Parliament bars Israeli PM's plan for cameras at polling stations

Israeli Prime Minister Benjamin Netanyahu attends the weekly cabinet meeting in Jerusalem

By Jeffrey Heller

JERUSALEM (Reuters) - Prime Minister Benjamin Netanyahu failed on Monday in a bid to have cameras installed at Israeli voting stations, but seized on the legislative defeat to hone accusations his foes intend to steal next week's election.

Echoing Donald Trump in his winning presidential run in 2016, Netanyahu, leader of the right-wing Likud party, has turned possible voter fraud into a central theme of his own campaign in a tightly contested race.

He has implored supporters to flock to the ballot box to ensure him a fifth term amid largely unproven allegations by Likud officials of widespread fraud at polling stations in Arab towns in the previous, inconclusive election in April.

A day after Netanyahu's cabinet approved draft legislation for camera monitoring, the proposed bill was voted down in committee in parliament on Monday.

Most Western countries have restrictions on the use of cameras in ballot stations, and political commentators had predicted a rough ride for the measure.
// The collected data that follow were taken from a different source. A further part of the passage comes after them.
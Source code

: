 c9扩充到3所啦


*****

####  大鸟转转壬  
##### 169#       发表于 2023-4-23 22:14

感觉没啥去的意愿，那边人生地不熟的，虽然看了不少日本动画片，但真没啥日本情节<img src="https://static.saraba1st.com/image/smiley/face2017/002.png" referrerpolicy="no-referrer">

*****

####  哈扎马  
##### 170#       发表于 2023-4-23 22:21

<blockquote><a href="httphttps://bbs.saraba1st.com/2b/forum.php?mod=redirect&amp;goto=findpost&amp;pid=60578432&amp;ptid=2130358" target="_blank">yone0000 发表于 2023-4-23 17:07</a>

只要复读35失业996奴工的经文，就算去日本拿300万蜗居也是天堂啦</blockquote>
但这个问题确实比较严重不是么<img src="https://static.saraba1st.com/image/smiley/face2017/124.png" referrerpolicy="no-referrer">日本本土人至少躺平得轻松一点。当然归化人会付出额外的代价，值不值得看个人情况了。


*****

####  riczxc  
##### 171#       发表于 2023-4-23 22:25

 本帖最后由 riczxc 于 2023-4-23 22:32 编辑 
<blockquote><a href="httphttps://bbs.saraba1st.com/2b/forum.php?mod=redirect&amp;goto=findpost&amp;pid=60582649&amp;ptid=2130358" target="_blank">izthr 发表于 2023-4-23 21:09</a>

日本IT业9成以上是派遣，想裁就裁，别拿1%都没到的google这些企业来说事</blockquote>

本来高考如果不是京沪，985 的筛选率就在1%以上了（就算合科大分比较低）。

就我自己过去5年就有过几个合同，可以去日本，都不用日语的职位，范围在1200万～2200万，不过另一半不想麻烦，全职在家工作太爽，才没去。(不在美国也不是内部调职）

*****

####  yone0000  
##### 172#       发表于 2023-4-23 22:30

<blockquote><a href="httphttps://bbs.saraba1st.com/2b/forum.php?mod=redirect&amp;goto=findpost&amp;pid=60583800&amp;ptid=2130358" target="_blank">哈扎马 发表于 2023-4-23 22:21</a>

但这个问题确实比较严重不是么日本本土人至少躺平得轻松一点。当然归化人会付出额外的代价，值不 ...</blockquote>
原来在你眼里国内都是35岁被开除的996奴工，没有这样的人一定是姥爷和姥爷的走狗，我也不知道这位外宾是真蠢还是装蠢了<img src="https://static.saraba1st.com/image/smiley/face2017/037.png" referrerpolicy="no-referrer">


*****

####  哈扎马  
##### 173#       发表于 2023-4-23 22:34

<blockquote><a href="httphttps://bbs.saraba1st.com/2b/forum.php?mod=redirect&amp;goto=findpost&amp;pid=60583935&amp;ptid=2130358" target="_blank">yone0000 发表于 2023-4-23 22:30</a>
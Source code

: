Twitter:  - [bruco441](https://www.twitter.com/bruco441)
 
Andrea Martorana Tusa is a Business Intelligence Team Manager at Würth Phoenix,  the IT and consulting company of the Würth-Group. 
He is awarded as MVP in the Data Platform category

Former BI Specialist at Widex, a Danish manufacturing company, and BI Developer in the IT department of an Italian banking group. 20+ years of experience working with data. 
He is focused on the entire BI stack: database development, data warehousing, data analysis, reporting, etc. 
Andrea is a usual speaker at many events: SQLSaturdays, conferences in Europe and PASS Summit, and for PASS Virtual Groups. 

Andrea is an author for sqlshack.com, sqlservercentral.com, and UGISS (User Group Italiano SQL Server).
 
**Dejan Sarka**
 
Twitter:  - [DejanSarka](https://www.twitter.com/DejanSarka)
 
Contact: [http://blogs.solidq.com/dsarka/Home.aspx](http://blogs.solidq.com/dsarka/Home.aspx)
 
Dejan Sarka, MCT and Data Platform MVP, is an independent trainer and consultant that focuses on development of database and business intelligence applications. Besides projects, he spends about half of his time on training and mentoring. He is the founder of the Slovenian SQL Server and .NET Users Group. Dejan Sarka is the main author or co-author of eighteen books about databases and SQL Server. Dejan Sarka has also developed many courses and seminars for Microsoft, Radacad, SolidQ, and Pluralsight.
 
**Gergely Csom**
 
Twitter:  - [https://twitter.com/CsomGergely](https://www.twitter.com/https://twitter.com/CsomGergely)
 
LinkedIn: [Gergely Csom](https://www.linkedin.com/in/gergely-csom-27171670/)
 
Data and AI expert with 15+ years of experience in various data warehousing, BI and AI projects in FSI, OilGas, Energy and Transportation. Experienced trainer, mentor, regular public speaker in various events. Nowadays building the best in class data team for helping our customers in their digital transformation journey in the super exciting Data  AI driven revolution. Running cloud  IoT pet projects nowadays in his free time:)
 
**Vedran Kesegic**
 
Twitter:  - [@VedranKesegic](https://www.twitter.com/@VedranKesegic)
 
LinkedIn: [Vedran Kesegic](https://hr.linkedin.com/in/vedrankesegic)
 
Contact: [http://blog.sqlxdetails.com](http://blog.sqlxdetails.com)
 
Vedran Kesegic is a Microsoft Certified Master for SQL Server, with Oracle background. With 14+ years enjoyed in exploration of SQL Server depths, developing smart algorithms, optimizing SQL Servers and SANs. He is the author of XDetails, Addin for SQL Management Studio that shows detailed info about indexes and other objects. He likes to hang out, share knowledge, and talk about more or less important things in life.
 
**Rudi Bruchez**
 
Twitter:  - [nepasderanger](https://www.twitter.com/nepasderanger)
Israel's attorney-general, who will hear Netanyahu's appeal two weeks after the Sept. 17 election against his intention to indict him in three corruption cases, opposed the draft legislation on privacy and procedural grounds.

But the proposal, which critics said was aimed at intimidating Arab voters, brought Netanyahu's electoral fraud accusations to the forefront of a fight for political survival that has been marked by daily leaks of police interrogations of witnesses against him.

FOES TO THE LEFT AND THE RIGHT

It also gave Netanyahu, who denies any criminal wrongdoing, a fresh chance to paint his strongest opponents to the right and center as left-wingers who offer no real alternative to any of his supporters who may be wavering.

Those politicians are in lockstep with Arab factions alarmed by the draft legislation, said Netanyahu, in office for the past decade. Arabs make up 21 percent of Israel's population and have traditionally voted for Arab and left-wing Jewish parties.

Both former defense minister Avigdor Lieberman of the nationalist Yisrael Beitenu party and Benny Gantz, head of the centrist Blue and White party, came out against voting station video monitoring. Opinion polls show Likud and Blue and White running neck and neck, and increased support for Lieberman.

"There is no reason for those who really want pure elections to oppose the Camera Law that prevents election fraud," Netanyahu said in a video statement after the committee vote.

"What is particularly disappointing is that Lieberman has joined the left-wing and the Arab parties. So I only have one answer to all those who want to (avoid) fraudulent and stolen the elections: come en masse and vote for Likud."

Accusing Netanyahu of "dealing in conspiracies", Gantz said in public remarks that "sanity has won". Lieberman said only Election Committee monitors, not "Netanyahu's private militia", should be in charge of any cameras in polling stations.

On election days in Israel, representatives of most parties sit at venues to check the pre-vote identification process. Voters are then handed an envelope and go behind a screen to insert a paper ballot with a party's name on it.

Ayman Odeh, head of the Arab Joint List party, welcomed "Likud's loss (as) a victory for Arab citizens" but said the defeat in parliament could play into Netanyahu's self-portrayal as a potential victim of a feared crooked election.

"He can say the Arabs and the media and the whole world are against him," Odeh told reporters.